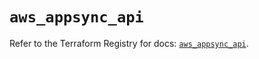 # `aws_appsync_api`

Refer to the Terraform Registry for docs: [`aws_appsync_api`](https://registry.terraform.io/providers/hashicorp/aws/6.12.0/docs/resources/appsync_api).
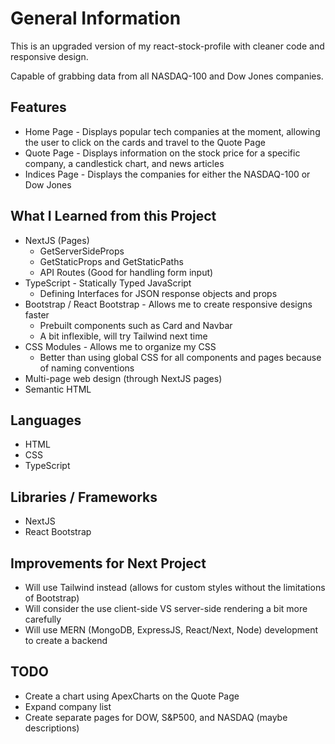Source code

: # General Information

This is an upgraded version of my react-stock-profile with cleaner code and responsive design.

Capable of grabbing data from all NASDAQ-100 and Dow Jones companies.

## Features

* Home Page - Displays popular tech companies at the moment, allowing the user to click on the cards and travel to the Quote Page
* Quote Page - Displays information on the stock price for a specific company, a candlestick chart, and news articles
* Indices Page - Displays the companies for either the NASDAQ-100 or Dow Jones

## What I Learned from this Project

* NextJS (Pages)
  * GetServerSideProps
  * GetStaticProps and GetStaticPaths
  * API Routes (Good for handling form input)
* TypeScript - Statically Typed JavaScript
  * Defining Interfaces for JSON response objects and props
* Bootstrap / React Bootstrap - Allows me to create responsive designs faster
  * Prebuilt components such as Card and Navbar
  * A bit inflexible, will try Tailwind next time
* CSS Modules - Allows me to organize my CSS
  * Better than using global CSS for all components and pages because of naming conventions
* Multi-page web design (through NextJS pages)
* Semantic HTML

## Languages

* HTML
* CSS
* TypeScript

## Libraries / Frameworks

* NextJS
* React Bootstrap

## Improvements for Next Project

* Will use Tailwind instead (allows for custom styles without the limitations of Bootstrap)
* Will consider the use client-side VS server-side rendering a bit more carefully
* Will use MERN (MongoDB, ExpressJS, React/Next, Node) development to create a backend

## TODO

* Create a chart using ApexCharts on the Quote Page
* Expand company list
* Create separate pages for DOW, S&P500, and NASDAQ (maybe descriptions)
○ ○ ○ ○
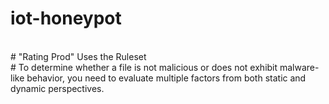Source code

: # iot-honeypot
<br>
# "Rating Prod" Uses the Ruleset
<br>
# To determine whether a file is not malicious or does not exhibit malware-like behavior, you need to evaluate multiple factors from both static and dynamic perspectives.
○ ○ ○ ○
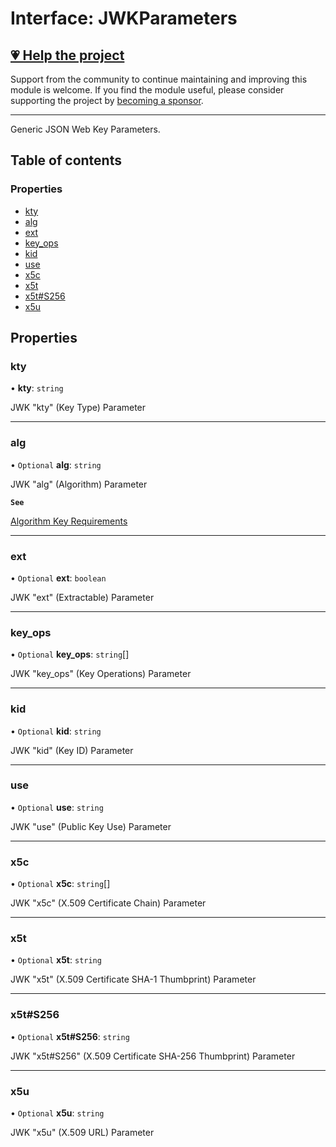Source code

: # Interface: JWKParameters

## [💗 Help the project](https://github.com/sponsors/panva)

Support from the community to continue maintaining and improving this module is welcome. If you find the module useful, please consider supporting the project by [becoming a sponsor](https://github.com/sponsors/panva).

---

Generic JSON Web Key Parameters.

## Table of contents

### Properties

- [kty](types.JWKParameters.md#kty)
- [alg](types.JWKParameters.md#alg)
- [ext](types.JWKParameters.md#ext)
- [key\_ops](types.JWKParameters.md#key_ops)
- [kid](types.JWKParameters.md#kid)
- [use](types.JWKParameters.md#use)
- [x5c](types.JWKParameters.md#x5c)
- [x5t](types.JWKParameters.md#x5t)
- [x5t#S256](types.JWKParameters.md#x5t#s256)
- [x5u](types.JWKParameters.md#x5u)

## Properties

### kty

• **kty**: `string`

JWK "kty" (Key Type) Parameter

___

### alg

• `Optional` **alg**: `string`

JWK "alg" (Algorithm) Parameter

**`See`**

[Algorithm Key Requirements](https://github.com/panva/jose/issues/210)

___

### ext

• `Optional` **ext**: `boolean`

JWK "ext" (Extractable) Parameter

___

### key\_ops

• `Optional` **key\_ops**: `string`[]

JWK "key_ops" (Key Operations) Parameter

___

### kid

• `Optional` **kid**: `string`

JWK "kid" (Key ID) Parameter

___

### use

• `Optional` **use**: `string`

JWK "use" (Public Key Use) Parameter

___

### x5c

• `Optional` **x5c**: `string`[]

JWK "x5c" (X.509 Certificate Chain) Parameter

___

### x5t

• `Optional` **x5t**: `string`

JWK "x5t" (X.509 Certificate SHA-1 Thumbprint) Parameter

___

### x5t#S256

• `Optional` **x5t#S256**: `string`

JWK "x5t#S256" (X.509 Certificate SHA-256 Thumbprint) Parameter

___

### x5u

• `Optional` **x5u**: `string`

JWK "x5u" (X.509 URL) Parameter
○ ○ ○ ○
> [Activity]: Look above for the line with "SHA-1 Thumbprint) Parameter" and the line with "(X.509 URL) Parameter". Retype those two lines and every line between them exactly, adding nothing.

> [Result for this exercise]:
JWK "x5t" (X.509 Certificate SHA-1 Thumbprint) Parameter

___

### x5t#S256

• `Optional` **x5t#S256**: `string`

JWK "x5t#S256" (X.509 Certificate SHA-256 Thumbprint) Parameter

___

### x5u

• `Optional` **x5u**: `string`

JWK "x5u" (X.509 URL) Parameter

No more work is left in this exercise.